=== Begin Enclosure ===
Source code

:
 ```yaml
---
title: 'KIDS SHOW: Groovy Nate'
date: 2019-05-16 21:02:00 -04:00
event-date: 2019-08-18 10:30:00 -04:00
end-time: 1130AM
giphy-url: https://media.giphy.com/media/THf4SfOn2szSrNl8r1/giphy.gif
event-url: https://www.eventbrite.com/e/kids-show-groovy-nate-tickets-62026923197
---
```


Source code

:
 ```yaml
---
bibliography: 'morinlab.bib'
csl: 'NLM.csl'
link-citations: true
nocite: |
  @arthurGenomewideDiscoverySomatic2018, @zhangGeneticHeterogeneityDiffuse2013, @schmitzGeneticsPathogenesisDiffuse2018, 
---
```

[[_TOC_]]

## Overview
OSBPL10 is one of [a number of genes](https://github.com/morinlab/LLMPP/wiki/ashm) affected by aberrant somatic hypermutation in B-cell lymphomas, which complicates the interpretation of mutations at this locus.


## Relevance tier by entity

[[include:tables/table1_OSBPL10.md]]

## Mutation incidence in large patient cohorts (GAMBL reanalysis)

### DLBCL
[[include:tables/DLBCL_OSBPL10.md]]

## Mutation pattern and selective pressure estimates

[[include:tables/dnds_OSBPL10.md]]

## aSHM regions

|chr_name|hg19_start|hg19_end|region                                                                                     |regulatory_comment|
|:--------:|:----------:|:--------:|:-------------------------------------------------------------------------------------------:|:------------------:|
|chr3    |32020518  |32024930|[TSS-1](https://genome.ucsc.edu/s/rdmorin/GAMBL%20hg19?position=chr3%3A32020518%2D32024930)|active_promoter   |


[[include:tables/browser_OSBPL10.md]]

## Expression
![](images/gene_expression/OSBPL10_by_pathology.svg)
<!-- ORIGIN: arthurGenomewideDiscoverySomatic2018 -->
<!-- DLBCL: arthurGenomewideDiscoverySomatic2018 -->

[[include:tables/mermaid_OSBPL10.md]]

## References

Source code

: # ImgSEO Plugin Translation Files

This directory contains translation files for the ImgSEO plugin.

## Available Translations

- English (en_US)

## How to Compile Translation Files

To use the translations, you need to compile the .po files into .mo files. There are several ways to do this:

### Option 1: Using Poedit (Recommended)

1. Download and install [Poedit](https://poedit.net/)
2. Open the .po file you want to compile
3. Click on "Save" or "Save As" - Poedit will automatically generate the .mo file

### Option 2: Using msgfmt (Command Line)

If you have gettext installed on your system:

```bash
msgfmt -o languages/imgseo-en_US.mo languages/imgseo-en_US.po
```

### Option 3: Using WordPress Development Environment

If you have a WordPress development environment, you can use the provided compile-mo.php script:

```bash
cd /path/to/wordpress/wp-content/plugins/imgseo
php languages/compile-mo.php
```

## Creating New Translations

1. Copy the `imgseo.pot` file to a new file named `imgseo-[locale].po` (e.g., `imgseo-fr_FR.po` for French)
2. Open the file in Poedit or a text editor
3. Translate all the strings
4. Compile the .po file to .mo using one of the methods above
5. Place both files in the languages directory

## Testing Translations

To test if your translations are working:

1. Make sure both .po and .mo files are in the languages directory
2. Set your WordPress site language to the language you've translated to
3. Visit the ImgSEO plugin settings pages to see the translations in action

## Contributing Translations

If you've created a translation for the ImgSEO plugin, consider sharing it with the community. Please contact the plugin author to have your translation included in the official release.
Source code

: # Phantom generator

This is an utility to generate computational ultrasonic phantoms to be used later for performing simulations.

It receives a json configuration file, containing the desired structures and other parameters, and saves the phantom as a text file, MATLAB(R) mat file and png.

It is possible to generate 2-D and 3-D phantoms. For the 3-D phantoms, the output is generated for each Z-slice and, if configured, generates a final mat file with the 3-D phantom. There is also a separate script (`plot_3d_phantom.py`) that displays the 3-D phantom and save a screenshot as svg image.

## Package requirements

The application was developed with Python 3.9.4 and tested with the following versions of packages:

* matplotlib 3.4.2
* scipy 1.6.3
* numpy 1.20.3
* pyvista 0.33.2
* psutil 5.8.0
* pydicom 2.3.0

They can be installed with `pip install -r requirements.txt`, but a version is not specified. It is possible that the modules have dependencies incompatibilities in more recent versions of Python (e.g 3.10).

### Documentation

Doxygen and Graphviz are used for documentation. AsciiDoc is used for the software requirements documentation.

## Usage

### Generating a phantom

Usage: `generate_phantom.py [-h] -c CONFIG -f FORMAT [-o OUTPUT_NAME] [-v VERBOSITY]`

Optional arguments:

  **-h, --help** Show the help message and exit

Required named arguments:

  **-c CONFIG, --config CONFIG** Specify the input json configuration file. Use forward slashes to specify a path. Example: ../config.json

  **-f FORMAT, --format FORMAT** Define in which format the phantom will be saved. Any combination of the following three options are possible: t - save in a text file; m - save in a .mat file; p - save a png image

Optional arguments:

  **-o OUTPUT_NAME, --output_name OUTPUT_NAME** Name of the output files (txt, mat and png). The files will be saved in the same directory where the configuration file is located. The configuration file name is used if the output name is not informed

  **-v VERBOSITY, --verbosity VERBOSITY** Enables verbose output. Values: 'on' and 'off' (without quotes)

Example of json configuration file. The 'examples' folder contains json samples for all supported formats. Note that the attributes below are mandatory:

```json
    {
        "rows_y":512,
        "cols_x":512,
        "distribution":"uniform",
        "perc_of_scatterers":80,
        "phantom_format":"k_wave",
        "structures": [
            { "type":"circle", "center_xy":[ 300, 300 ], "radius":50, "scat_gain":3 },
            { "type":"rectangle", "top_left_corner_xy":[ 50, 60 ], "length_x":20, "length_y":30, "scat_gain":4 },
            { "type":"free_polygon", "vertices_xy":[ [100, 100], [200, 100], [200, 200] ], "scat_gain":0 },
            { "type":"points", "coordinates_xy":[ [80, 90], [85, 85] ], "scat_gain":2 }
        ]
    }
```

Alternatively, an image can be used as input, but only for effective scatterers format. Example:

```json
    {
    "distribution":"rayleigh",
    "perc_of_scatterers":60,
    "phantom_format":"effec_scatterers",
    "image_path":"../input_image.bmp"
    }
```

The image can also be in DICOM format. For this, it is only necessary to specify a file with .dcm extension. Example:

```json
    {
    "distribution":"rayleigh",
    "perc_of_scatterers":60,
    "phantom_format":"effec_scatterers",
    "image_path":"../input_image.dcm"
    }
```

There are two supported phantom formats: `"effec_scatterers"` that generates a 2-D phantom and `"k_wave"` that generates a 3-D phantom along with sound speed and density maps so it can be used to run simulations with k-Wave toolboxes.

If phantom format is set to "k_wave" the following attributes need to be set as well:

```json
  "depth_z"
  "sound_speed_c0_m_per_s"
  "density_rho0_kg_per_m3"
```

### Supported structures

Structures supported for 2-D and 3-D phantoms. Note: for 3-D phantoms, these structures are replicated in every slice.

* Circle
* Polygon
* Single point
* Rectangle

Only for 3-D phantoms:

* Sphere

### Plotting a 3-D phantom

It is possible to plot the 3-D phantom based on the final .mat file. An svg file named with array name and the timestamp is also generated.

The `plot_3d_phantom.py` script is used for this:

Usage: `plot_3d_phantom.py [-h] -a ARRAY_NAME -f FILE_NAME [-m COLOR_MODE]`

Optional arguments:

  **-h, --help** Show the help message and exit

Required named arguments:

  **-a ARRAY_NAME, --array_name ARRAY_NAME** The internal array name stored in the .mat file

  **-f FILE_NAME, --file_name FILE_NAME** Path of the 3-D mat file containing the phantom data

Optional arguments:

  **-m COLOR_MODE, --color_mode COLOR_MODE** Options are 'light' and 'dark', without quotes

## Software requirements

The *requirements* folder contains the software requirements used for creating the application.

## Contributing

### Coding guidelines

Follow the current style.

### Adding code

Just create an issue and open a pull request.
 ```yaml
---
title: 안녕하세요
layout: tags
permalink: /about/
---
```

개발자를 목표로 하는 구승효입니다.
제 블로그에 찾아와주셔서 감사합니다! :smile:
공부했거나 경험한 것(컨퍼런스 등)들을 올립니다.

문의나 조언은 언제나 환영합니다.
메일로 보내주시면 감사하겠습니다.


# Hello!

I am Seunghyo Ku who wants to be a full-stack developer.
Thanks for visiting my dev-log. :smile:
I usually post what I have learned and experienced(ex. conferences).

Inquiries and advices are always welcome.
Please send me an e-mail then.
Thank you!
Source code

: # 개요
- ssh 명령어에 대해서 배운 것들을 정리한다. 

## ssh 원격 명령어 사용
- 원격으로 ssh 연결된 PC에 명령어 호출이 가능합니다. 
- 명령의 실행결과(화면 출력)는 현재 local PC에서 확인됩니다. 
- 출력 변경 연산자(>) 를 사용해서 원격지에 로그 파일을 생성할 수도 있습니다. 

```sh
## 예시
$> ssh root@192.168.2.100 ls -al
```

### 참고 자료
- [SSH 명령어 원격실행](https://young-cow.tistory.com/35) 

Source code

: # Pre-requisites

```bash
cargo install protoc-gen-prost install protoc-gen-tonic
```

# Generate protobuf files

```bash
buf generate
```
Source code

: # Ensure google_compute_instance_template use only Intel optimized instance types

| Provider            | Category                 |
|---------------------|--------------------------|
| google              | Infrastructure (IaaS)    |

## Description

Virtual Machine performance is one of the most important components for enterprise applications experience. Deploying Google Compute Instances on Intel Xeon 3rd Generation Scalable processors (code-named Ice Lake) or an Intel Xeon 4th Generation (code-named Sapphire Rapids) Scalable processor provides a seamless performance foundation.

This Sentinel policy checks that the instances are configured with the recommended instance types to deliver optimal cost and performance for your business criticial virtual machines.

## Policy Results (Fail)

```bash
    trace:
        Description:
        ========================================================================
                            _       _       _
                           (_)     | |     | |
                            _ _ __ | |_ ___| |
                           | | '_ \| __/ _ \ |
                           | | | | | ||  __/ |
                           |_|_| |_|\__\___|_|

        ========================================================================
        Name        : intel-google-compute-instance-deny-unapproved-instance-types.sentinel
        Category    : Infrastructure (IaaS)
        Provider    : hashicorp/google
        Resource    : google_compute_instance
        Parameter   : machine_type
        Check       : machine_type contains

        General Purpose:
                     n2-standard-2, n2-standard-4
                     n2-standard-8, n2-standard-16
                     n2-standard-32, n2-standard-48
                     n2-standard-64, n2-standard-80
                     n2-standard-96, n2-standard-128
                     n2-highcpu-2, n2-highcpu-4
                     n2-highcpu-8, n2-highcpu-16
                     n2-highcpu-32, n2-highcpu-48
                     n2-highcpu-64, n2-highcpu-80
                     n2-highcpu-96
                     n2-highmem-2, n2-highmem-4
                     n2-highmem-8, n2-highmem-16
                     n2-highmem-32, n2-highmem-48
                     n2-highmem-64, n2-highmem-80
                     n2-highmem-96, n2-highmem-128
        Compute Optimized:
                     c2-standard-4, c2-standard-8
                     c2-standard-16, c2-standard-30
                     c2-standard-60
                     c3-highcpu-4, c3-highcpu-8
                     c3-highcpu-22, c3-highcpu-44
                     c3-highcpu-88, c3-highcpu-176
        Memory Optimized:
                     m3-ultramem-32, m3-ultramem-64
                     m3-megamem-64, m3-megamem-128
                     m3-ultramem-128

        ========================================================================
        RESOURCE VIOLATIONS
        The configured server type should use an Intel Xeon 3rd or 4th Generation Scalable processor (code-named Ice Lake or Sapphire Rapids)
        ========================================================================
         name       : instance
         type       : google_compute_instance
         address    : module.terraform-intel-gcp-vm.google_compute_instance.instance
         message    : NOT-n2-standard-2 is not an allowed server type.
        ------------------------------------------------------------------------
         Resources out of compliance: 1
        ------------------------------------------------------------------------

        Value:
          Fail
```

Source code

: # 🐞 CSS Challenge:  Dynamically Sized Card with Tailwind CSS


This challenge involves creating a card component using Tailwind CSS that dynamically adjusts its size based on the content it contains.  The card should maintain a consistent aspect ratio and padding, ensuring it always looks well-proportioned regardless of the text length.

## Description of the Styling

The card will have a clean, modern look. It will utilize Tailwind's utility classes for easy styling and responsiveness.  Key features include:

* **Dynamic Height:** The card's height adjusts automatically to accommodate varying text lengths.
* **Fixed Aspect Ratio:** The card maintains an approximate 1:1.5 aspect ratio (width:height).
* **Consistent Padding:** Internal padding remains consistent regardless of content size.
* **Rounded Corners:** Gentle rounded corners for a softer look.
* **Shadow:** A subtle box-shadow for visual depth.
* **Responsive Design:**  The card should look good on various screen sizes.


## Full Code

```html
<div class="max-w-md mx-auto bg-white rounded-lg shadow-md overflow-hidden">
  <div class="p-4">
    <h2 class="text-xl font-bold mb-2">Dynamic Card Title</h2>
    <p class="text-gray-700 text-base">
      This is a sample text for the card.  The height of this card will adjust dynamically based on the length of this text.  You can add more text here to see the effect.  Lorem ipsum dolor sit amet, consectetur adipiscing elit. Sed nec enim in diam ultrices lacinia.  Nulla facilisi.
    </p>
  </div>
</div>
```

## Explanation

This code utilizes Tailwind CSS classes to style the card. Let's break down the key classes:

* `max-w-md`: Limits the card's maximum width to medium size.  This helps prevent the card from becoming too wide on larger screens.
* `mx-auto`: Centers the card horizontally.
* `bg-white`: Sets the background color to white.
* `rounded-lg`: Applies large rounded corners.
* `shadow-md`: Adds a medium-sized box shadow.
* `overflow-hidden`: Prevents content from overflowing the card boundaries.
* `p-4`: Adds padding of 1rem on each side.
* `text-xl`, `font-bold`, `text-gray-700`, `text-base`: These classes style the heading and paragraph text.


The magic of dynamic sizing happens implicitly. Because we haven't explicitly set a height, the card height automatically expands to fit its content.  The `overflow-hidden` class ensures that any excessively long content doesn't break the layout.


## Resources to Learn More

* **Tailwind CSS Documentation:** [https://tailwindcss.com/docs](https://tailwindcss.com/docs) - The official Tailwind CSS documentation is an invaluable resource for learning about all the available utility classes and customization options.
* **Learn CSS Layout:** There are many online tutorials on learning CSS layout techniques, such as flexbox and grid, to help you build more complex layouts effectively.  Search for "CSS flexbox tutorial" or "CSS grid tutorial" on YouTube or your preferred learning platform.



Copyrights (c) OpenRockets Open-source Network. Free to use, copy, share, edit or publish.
=== End Enclosure ===
- Problem statement -
Start at the first line of the data above. Stop after the line containing "## aSHM regions", reproducing each line exactly and adding nothing.

- Response to the task -
Source code

:
 ```yaml
---
title: 'KIDS SHOW: Groovy Nate'
date: 2019-05-16 21:02:00 -04:00
event-date: 2019-08-18 10:30:00 -04:00
end-time: 1130AM
giphy-url: https://media.giphy.com/media/THf4SfOn2szSrNl8r1/giphy.gif
event-url: https://www.eventbrite.com/e/kids-show-groovy-nate-tickets-62026923197
---
```


Source code

:
 ```yaml
---
bibliography: 'morinlab.bib'
csl: 'NLM.csl'
link-citations: true
nocite: |
  @arthurGenomewideDiscoverySomatic2018, @zhangGeneticHeterogeneityDiffuse2013, @schmitzGeneticsPathogenesisDiffuse2018, 
---
```

[[_TOC_]]

## Overview
OSBPL10 is one of [a number of genes](https://github.com/morinlab/LLMPP/wiki/ashm) affected by aberrant somatic hypermutation in B-cell lymphomas, which complicates the interpretation of mutations at this locus.


## Relevance tier by entity

[[include:tables/table1_OSBPL10.md]]

## Mutation incidence in large patient cohorts (GAMBL reanalysis)

### DLBCL
[[include:tables/DLBCL_OSBPL10.md]]

## Mutation pattern and selective pressure estimates

[[include:tables/dnds_OSBPL10.md]]

## aSHM regions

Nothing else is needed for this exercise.